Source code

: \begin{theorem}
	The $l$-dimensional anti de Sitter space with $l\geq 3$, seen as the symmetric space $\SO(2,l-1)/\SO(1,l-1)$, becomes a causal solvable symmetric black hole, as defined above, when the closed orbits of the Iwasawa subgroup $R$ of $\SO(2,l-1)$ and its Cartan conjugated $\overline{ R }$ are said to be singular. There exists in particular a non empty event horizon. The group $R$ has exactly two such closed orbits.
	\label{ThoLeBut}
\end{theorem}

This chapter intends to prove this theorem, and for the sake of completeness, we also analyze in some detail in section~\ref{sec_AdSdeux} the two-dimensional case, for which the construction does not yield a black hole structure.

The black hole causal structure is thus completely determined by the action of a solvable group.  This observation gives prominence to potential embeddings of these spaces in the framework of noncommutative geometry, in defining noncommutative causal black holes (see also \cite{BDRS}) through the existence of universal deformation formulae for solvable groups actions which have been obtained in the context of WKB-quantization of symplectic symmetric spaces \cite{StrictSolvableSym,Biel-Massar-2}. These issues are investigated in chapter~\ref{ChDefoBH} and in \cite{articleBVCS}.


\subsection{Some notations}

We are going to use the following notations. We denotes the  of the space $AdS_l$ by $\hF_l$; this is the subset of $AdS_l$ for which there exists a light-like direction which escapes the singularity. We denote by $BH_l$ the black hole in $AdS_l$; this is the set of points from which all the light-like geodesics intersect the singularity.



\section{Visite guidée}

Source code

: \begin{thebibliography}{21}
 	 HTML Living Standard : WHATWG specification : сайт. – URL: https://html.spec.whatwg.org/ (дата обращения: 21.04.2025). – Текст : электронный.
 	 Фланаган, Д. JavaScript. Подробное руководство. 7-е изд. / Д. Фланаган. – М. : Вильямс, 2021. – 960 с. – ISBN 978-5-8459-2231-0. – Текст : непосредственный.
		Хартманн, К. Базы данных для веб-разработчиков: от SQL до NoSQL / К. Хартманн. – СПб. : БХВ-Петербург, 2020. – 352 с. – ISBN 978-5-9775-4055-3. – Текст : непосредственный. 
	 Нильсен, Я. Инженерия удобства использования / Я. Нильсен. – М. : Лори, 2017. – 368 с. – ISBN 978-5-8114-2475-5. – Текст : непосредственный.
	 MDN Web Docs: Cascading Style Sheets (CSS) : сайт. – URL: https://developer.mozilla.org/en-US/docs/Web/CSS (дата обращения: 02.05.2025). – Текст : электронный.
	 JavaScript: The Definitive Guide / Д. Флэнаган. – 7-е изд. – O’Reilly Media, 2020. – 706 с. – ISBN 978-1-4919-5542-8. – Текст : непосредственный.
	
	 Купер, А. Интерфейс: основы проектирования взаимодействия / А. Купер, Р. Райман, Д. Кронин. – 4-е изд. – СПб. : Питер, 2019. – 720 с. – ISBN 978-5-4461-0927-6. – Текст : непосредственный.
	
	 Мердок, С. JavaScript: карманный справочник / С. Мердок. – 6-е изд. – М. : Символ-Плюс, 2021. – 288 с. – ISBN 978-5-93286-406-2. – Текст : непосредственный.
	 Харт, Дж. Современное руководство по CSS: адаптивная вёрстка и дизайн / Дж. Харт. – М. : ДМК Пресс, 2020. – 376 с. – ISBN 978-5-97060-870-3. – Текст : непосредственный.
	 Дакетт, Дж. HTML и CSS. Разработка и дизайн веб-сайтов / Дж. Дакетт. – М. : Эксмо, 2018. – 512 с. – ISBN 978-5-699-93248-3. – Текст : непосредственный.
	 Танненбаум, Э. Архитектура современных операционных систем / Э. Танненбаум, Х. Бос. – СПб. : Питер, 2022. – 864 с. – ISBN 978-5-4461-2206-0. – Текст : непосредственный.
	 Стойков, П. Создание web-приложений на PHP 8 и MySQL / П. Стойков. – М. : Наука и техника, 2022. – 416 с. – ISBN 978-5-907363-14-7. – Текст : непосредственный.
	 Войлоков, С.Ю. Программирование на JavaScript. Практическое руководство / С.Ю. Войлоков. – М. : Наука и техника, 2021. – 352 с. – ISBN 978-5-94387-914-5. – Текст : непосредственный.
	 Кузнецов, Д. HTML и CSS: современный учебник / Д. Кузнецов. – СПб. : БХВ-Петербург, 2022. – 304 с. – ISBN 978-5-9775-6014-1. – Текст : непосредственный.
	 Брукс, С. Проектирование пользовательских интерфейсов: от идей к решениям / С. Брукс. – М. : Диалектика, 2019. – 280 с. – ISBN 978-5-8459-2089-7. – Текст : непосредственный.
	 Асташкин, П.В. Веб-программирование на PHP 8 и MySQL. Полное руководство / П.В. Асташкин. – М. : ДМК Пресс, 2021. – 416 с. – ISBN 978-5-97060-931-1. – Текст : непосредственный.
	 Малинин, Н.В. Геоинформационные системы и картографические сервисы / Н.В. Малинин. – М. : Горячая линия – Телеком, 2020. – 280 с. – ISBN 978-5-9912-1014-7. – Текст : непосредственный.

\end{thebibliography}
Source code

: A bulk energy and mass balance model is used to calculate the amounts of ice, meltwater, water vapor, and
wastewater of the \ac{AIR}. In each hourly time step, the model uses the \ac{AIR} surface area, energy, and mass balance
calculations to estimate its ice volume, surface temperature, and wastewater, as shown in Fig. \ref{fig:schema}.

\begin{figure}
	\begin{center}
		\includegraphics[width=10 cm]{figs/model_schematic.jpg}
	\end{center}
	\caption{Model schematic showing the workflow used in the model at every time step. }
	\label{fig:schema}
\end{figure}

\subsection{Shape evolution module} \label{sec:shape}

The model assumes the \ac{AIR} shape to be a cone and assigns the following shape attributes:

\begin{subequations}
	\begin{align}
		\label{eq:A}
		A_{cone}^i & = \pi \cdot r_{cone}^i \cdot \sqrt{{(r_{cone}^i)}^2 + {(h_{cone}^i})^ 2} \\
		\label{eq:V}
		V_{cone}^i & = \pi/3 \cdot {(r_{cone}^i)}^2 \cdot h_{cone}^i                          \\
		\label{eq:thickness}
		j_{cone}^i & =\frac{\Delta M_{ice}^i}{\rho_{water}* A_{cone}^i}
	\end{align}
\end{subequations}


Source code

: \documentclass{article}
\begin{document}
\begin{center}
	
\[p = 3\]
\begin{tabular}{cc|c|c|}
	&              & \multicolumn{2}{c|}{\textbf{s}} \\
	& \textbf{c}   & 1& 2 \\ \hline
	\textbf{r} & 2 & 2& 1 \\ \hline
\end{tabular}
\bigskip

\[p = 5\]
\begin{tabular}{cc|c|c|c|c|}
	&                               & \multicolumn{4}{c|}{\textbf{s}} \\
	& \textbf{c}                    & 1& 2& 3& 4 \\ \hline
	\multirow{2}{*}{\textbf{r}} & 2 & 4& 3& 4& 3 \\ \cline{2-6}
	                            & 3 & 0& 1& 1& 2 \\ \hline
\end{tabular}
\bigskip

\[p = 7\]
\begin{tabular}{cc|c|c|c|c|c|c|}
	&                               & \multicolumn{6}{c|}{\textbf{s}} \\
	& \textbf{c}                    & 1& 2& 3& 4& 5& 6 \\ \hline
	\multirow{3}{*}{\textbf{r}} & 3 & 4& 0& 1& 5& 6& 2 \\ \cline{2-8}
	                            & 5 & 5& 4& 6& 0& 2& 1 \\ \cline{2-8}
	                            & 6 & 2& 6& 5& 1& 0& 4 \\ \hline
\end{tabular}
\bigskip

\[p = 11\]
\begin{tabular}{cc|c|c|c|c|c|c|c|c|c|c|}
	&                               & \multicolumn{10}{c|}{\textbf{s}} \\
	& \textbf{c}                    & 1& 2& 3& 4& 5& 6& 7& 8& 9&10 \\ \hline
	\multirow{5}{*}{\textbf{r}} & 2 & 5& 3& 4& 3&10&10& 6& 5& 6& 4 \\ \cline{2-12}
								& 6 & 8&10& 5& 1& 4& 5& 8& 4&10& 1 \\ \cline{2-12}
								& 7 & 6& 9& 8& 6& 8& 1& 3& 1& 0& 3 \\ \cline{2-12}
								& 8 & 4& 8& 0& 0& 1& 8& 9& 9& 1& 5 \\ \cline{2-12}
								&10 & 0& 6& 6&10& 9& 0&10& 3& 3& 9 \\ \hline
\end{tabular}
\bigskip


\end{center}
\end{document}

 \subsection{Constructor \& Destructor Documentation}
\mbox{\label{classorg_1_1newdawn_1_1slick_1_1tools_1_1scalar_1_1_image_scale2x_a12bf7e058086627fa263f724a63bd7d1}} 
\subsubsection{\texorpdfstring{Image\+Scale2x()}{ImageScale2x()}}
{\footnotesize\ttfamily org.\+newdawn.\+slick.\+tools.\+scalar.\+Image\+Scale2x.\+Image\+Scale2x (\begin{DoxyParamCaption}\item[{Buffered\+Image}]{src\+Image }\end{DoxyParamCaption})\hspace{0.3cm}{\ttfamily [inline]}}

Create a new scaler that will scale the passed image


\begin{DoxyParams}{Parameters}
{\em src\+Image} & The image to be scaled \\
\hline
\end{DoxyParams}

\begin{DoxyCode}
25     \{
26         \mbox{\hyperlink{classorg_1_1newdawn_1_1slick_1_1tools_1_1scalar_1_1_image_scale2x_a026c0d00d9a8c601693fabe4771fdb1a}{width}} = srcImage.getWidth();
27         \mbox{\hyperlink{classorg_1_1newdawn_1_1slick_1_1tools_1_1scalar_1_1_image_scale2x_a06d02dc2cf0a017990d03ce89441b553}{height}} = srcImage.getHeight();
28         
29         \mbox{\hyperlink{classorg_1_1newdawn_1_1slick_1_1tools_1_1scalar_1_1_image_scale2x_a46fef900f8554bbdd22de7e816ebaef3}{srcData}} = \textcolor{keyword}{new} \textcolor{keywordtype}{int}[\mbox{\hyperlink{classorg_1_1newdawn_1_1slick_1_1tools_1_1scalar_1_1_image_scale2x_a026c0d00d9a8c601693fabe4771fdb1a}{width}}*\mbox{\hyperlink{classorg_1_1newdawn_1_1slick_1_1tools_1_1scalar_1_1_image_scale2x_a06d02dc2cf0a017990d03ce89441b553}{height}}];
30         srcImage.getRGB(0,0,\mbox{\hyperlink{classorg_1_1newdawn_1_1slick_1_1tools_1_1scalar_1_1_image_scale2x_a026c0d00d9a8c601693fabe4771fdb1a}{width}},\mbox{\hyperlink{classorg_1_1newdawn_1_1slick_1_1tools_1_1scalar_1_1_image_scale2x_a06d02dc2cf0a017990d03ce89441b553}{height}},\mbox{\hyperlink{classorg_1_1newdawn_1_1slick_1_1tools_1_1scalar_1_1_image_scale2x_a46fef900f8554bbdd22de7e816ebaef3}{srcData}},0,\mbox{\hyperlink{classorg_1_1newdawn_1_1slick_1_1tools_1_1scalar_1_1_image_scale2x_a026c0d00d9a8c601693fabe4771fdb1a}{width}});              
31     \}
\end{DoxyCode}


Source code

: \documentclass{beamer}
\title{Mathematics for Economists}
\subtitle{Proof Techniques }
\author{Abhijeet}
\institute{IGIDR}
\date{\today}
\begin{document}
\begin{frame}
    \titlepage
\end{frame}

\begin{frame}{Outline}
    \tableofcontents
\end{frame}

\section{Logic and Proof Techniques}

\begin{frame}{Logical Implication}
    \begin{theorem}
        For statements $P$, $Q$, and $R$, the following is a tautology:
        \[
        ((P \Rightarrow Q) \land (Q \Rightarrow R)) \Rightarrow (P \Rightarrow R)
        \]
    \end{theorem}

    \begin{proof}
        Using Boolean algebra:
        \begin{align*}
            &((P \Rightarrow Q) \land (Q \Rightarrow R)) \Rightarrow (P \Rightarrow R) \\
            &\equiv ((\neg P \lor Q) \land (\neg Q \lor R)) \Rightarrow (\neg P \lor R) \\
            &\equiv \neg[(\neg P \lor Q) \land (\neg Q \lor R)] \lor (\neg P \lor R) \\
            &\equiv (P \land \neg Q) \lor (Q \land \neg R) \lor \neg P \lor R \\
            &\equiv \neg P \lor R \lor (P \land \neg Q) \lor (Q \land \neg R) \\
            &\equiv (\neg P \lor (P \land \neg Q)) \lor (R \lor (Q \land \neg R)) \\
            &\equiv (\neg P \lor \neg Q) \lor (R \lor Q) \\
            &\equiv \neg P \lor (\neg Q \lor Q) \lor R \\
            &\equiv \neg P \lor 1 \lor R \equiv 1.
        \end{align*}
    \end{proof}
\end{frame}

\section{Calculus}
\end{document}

-.-.-

## DIRECTIONS FOR THIS TASK
Starting at the line above that holds "Танненбаум, Э. Архитектура" and ending at the line that holds "Кузнецов, Д. HTML", transcribe each line exactly and include no other lines.

## RESPONSE BOX
	 Танненбаум, Э. Архитектура современных операционных систем / Э. Танненбаум, Х. Бос. – СПб. : Питер, 2022. – 864 с. – ISBN 978-5-4461-2206-0. – Текст : непосредственный.
	 Стойков, П. Создание web-приложений на PHP 8 и MySQL / П. Стойков. – М. : Наука и техника, 2022. – 416 с. – ISBN 978-5-907363-14-7. – Текст : непосредственный.
	 Войлоков, С.Ю. Программирование на JavaScript. Практическое руководство / С.Ю. Войлоков. – М. : Наука и техника, 2021. – 352 с. – ISBN 978-5-94387-914-5. – Текст : непосредственный.
	 Кузнецов, Д. HTML и CSS: современный учебник / Д. Кузнецов. – СПб. : БХВ-Петербург, 2022. – 304 с. – ISBN 978-5-9775-6014-1. – Текст : непосредственный.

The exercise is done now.